In [1]:
%%bash

# Instal Java
apt-get install openjdk-8-jdk-headless -qq > /dev/null

# Install PySpark
pip install -q pyspark

In [2]:
import os
os.environ['JAVA_HOME'] = '/usr/lib/jvm/java-8-openjdk-amd64'

from pyspark.sql import SparkSession

spark = SparkSession.builder.master("local[*]").getOrCreate()

In [10]:
from os.path import abspath
warehouse_location = abspath('../content/drive/MyDrive/igti_bootcamps/eng_dados_cloud/mod3/spark-warehouse')

In [29]:
spark = (
    SparkSession
    .builder
    .config("spark.sql.warehouse.dir",warehouse_location)
    .enableHiveSupport()
    .getOrCreate()
)

# Class 01 - **Introduction to Spark-SQL**

## **Overview of Spark-SQL**

Spark SQL is a mechanism of manipulation of data on Spark that uses a SQL language. 

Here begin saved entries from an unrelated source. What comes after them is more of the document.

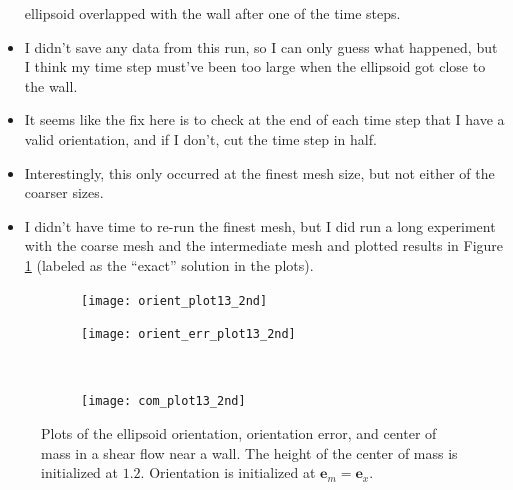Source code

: \documentclass{article}
\newcommand{\vect}[1]{\boldsymbol{\mathbf{#1}}}
\begin{document}
\begin{itemize}
  ellipsoid overlapped with the wall after one of the time steps.
\item I didn't save any data from this run, so I can only guess what
  happened, but I think my time step must've been too large when the
  ellipsoid got close to the wall.
\item It seems like the fix here is to check at the end of each time
  step that I have a valid orientation, and if I don't, cut the time
  step in half.
\item Interestingly, this only occurred at the finest mesh size, but
  not either of the coarser sizes.
\item I didn't have time to re-run the finest mesh, but I did run a
  long experiment with the coarse mesh and the intermediate mesh and
  plotted results in Figure \ref{fig:long-wall-test} (labeled as the
  ``exact'' solution in the plots).
\end{itemize}

\begin{figure}
  \centering
  \begin{subfigure}{0.49\textwidth}
    \texttt{[image: orient\_plot13\_2nd]}
  \end{subfigure}
  \hfill
  \begin{subfigure}{0.49\textwidth}
    \texttt{[image: orient\_err\_plot13\_2nd]}
  \end{subfigure}
  \\
  \begin{subfigure}{0.49\textwidth}
    \texttt{[image: com\_plot13\_2nd]}
  \end{subfigure}
  \caption{Plots of the ellipsoid orientation, orientation error, and
     center of mass in a shear flow near a wall. The height of the
     center of mass is initialized at $1.2$. Orientation is initialized
     at $\vect{e}_m = \vect{e}_x$. }
  \label{fig:long-wall-test}
\end{figure}
\end{document}
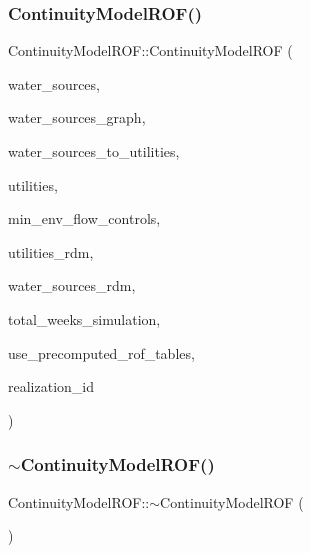 \subsubsection{\texorpdfstring{Continuity\+Model\+R\+O\+F()}{ContinuityModelROF()}}
{\footnotesize\ttfamily Continuity\+Model\+R\+O\+F\+::\+Continuity\+Model\+R\+OF (\begin{DoxyParamCaption}\item[{vector$<$ \mbox{\hyperlink{classWaterSource}{Water\+Source}} $\ast$$>$}]{water\+\_\+sources,  }\item[{const \mbox{\hyperlink{classGraph}{Graph}} \&}]{water\+\_\+sources\+\_\+graph,  }\item[{const vector$<$ vector$<$ int $>$$>$ \&}]{water\+\_\+sources\+\_\+to\+\_\+utilities,  }\item[{vector$<$ \mbox{\hyperlink{classUtility}{Utility}} $\ast$$>$}]{utilities,  }\item[{vector$<$ \mbox{\hyperlink{classMinEnvFlowControl}{Min\+Env\+Flow\+Control}} $\ast$$>$}]{min\+\_\+env\+\_\+flow\+\_\+controls,  }\item[{vector$<$ double $>$ \&}]{utilities\+\_\+rdm,  }\item[{vector$<$ double $>$ \&}]{water\+\_\+sources\+\_\+rdm,  }\item[{unsigned long}]{total\+\_\+weeks\+\_\+simulation,  }\item[{const int}]{use\+\_\+precomputed\+\_\+rof\+\_\+tables,  }\item[{const unsigned long}]{realization\+\_\+id }\end{DoxyParamCaption})}

\mbox{\label{classContinuityModelROF_a0098bd7efa9e57a7ff0efc4c9b5aa340_a0098bd7efa9e57a7ff0efc4c9b5aa340}} 
\subsubsection{\texorpdfstring{$\sim$\+Continuity\+Model\+R\+O\+F()}{~ContinuityModelROF()}}
{\footnotesize\ttfamily Continuity\+Model\+R\+O\+F\+::$\sim$\+Continuity\+Model\+R\+OF (\begin{DoxyParamCaption}{ }\end{DoxyParamCaption})\hspace{0.3cm}{\ttfamily [virtual]}}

- Performing ANSI-SQL and HiveQL queries that act directly on the RDDs.
- Creating databases, tables and views, similar to a relational database.
- Data management using the Spark metadata catalog and its integration with the Hive metastore. 

&nbsp;

**Limitations**

Spark is designed to work as online analytical processing (OLAP), not as online transaction processing (OLTP). In other words Spark does not exhibit functions like, insert, alter, delete data in a Database.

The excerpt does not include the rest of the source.